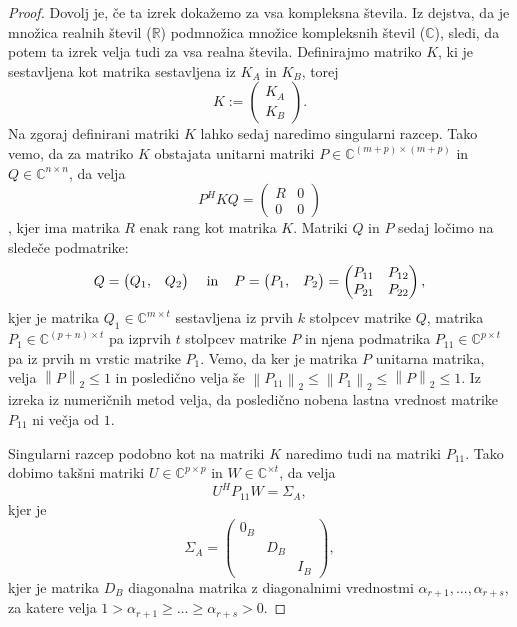 \documentclass[mat1]{article}
\newcommand{\norm}[1]{\left\lVert#1\right\rVert}
\begin{document}
\begin{proof}
Dovolj je, če ta izrek dokažemo za vsa kompleksna števila. Iz dejstva, da je množica realnih števil ($\mathbb{R}$) podmnožica množice kompleksnih števil ($\mathbb{C}$), sledi, da potem ta izrek velja tudi za vsa realna števila. Definirajmo matriko $K$, ki je sestavljena kot matrika sestavljena iz $K_A$ in $K_B$, torej $$K:= \begin{pmatrix} 
K_A \\
K_B 
\end{pmatrix}.$$
Na zgoraj definirani matriki $K$ lahko sedaj naredimo singularni razcep. Tako vemo, da za matriko $K$ obstajata unitarni matriki $P \in \mathbb{C}^{(m+p) \times (m+p)}$ in $Q \in \mathbb{C}^{n \times n}$, da velja $$ P^H K Q = 
\begin{pmatrix} 
R & 0 \\
0 & 0 
\end{pmatrix}$$, kjer ima matrika $R$ enak rang kot matrika $K$. Matriki $Q$ in $P$ sedaj ločimo na sledeče podmatrike:
$$ Q = 
\begin{pmatrix} 
Q_1, & Q_2
\end{pmatrix}
\hspace{4mm} \text{in} \hspace{4mm}
P = 
\begin{pmatrix} 
P_1, & P_2
\end{pmatrix}
=
\begin{pmatrix} 
P_{11} & P_{12} \\
P_{21} & P_{22} 
\end{pmatrix},
$$
kjer je matrika $Q_1 \in \mathbb{C}^{m \times t}$ sestavljena iz prvih $k$ stolpcev matrike $Q$, matrika $P_1 \in \mathbb{C}^{(p+n) \times t}$ pa izprvih $t$ stolpcev matrike $P$ in njena podmatrika $P_{11} \in \mathbb{C}^{p \times t}$ pa iz prvih m vrstic matrike $P_1$.
Vemo, da ker je matrika $P$ unitarna matrika, velja $\norm{P}_2 \leq 1$ in posledično velja še $\norm{P_{11}}_2 \leq \norm{P_{1}}_2 \leq \norm{P}_2 \leq 1$. Iz izreka iz numeričnih metod velja, da posledično nobena lastna vrednost matrike $P_{11}$ ni večja od $1$.

Singularni razcep podobno kot na matriki $K$ naredimo tudi na matriki $P_{11}$. Tako dobimo takšni matriki $U \in \mathbb{C}^{p \times p}$ in $W \in \mathbb{C}^{ \times t}$, da velja $$ U^H P_{11} W = \Sigma_A,$$ kjer je $$\Sigma_A = 
\begin{pmatrix} 
0_B &  & \\
 & D_B & \\
 & & I_B  
\end{pmatrix},$$ kjer je matrika $D_B$ diagonalna matrika z diagonalnimi vrednostmi $\alpha_{r+1},..., \alpha_{r+s},$ za katere velja $1 > \alpha_{r+1} \geq \ldots \geq \alpha_{r+s} > 0.$


\end{proof}
\end{document}
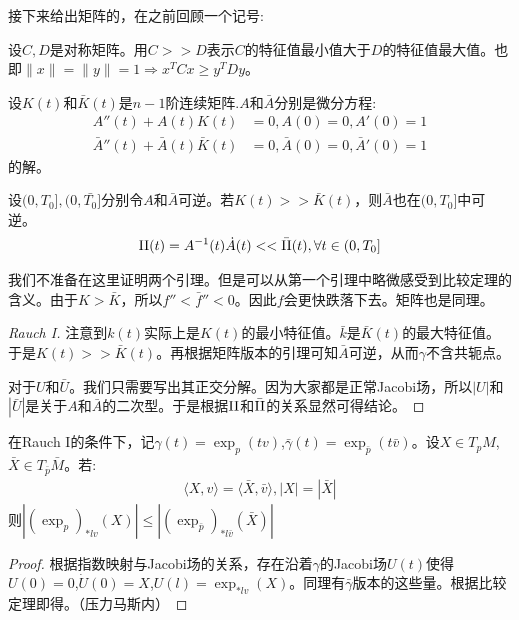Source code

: 接下来给出矩阵的，在之前回顾一个记号:

设$C,D$是对称矩阵。用$C>>D$表示$C$的特征值最小值大于$D$的特征值最大值。也即$\|x\|=\|y\|=1 \Rightarrow x^T C x \geq y^T D y$。
\begin{lemma}[矩阵]
    设$K(t)$和$\bar{K}(t)$是$n-1$阶连续矩阵.$A$和$\bar{A}$分别是微分方程:
    \begin{align*}
        A''(t)+A(t)K(t)&=0,A(0)=0,A'(0)=1\\
        \bar{A}''(t)+\bar{A}(t)\bar{K}(t)&=0,\bar{A}(0)=0,\bar{A}'(0)=1
    \end{align*}的解。

    设$(0,T_0],(0,\bar{T_0}]$分别令$A$和$\bar{A}$可逆。若$K(t)>> \bar{K}(t)$，则$\bar{A}$也在$(0,T_0]$中可逆。
    \begin{align*}
        \mathrm{II}(t)=A^{-1}(t)\dot{A}(t)<<\bar{\mathrm{II}}(t),\forall t \in (0,T_0]
    \end{align*}
\end{lemma}
我们不准备在这里证明两个引理。但是可以从第一个引理中略微感受到比较定理的含义。由于$K>\bar{K}$，所以$f''<\bar{f}''<0$。因此$f$会更快跌落下去。矩阵也是同理。
\begin{proof}[Rauch I]
    注意到$k(t)$实际上是$K(t)$的最小特征值。$\bar{k}$是$\bar{K}(t)$的最大特征值。于是$K(t)>>\bar{K}(t)$。再根据矩阵版本的引理可知$\bar{A}$可逆，从而$\gamma$不含共轭点。

    对于$U$和$\bar{U}$。我们只需要写出其正交分解。因为大家都是正常Jacobi场，所以$|U|$和$|\bar{U}|$是关于$A$和$\bar{A}$的二次型。于是根据$\mathrm{II}$和$\bar{\mathrm{II}}$的关系显然可得结论。
\end{proof}

\begin{theorem}[Rauch I']
    在Rauch I的条件下，记$\gamma(t)=\exp_p(tv)$,$\bar{\gamma}(t)=\exp_{\bar{p}}(t\bar{v})$。设$X \in T_pM$,$\bar{X}\in T_{\bar{p}}\bar{M}$。若:
    \begin{align*}
        \langle X,v\rangle=\langle \bar{X},\bar{v}\rangle,|X|=|\bar{X}|
    \end{align*}
    则$|(\exp_p)_{*lv}(X)|\leq |(\exp_{\bar{p}})_{*l\bar{v}}(\bar{X})|$
\end{theorem}
\begin{proof}
    根据指数映射与Jacobi场的关系，存在沿着$\gamma$的Jacobi场$U(t)$使得$U(0)=0$,$\dot{U}(0)=X$,$U(l)=\exp_{*lv}(X)$。同理有$\bar{\gamma}$版本的这些量。根据比较定理即得。（压力马斯内）
\end{proof}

********

#### Task objective:
The only thing to give is how many lines of the listing include the word "mathrm".

#### Output:
2